In August, the Northern District of Georgia reaffirmed its prior ruling in the Integrity Bank case that Georgia’s version of the Business Judgment Rule shields former directors and officers from FDIC claims for ordinary negligence. Our discussion of that ruling can be found here. In doing so, the district court acknowledged that there was “substantial ground for difference of opinion,” on the issue, and it granted the FDIC’s request to petition the Eleventh Circuit Court of Appeals for an interlocutory appeal.

On November 16th, the Eleventh Circuit granted the FDIC’s petition, paving the way for an interlocutory appeal on the district court’s ruling. The parties will brief their respective arguments in the coming weeks, and it is likely that several interested non-parties will also seek to file amicus (“friend of the court”) briefs. The Eleventh Circuit may elect to hear oral argument on the issue, but it is not required to do so. A decision will likely come down within the next year.

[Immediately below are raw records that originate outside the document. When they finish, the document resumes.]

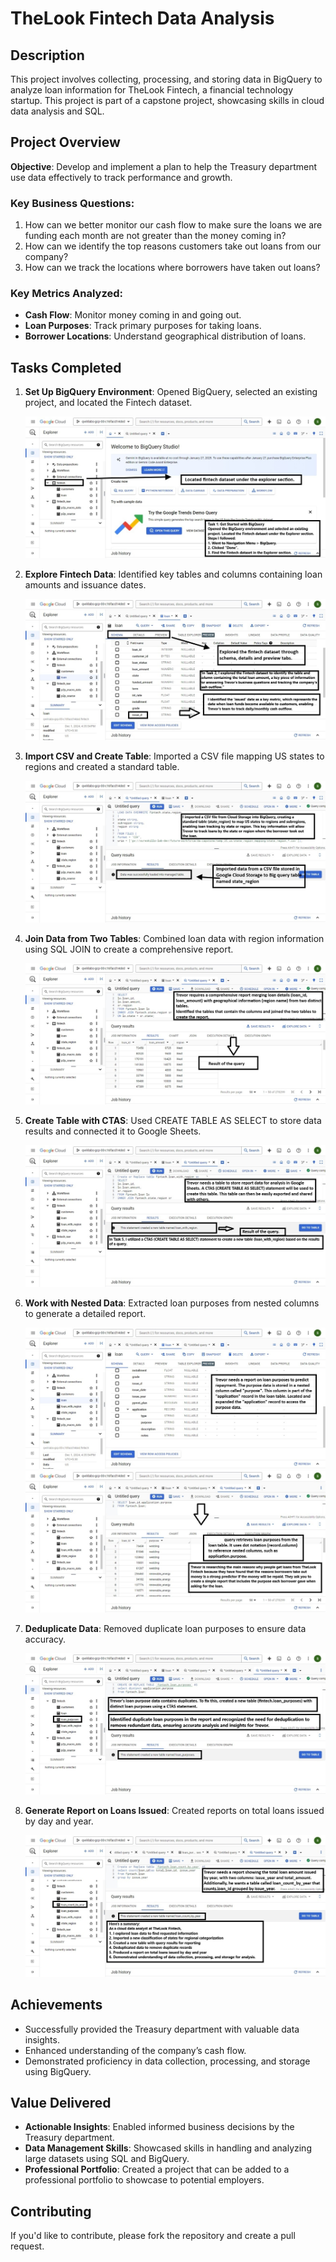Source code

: # TheLook Fintech Data Analysis

## Description
This project involves collecting, processing, and storing data in BigQuery to analyze loan information for TheLook Fintech, a financial technology startup. This project is part of a capstone project, showcasing skills in cloud data analysis and SQL.

## Project Overview
**Objective**: Develop and implement a plan to help the Treasury department use data effectively to track performance and growth.

### Key Business Questions:
1. How can we better monitor our cash flow to make sure the loans we are funding each month are not greater than the money coming in?
2. How can we identify the top reasons customers take out loans from our company?
3. How can we track the locations where borrowers have taken out loans?

### Key Metrics Analyzed:
- **Cash Flow**: Monitor money coming in and going out.
- **Loan Purposes**: Track primary purposes for taking loans.
- **Borrower Locations**: Understand geographical distribution of loans.

## Tasks Completed
1. **Set Up BigQuery Environment**: Opened BigQuery, selected an existing project, and located the Fintech dataset.

   ![Locate the dataset](Capstone%20Project%20part%201.Locate%20the%20dataset.jpg)

2. **Explore Fintech Data**: Identified key tables and columns containing loan amounts and issuance dates.

   ![Task 2 Explored the dataset](Capstone%20Project%20part%201.Task%202%20Explored%20the%20dataset.jpg)

3. **Import CSV and Create Table**: Imported a CSV file mapping US states to regions and created a standard table.

   ![Task 3 Import a CSV file and create a standard table](Capstone%20Project%20part%201.Task%203%20Import%20a%20CSV%20file%20and%20create%20a%20standard%20table.jpg)

4. **Join Data from Two Tables**: Combined loan data with region information using SQL JOIN to create a comprehensive report.

   ![Task 4 Join data from two tables](Capstone%20Project%20part%201.Task%204%20Join%20data%20from%20two%20tables.jpg)

5. **Create Table with CTAS**: Used CREATE TABLE AS SELECT to store data results and connected it to Google Sheets.

   ![Task 5 Create a table based on the results of a query using CTAS](Capstone%20Project%20part%201.Task%205.%20Create%20a%20table%20based%20on%20the%20results%20of%20a%20query%20using%20CTAS.jpg)

6. **Work with Nested Data**: Extracted loan purposes from nested columns to generate a detailed report.

   ![Task 6 Work with nested data](Capstone%20Project%20part%201.Task%206%20Work%20with%20nested%20data.jpg)
   ![Task 6 application.purpose notation](Capstone%20Project%20part%201.Task%206%20application.purpose%20notation.jpg)

7. **Deduplicate Data**: Removed duplicate loan purposes to ensure data accuracy.

   ![Task 7 Deduplicate data](Capstone%20Project%20part%201.Task%207.%20Deduplicate%20data.jpg)

8. **Generate Report on Loans Issued**: Created reports on total loans issued by day and year.

   ![Task 8 Create a table that counts loans grouped by year](Capstone%20Project%20part%201.Task%208%20Create%20a%20table%20that%20counts%20loans%20grouped%20by%20year.jpg)

## Achievements
- Successfully provided the Treasury department with valuable data insights.
- Enhanced understanding of the company’s cash flow.
- Demonstrated proficiency in data collection, processing, and storage using BigQuery.

## Value Delivered
- **Actionable Insights**: Enabled informed business decisions by the Treasury department.
- **Data Management Skills**: Showcased skills in handling and analyzing large datasets using SQL and BigQuery.
- **Professional Portfolio**: Created a project that can be added to a professional portfolio to showcase to potential employers.

## Contributing
If you'd like to contribute, please fork the repository and create a pull request.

The Eleventh Circuit’s ruling is expected to have a significant impact on the scope of claims that the FDIC may assert against former directors and officers of failed banks in Georgia. If the Court affirms the district court below, then the FDIC will be limited to prosecuting claims for gross negligence, which involves a much higher standard of care. If the Eleventh Circuit reverses, then the FDIC will continue to pursue D&O claims for ordinary negligence based on a lower threshold of negligent conduct. Either way, the Eleventh Circuit’s decision should be a significant turning point for FDIC claims in Georgia.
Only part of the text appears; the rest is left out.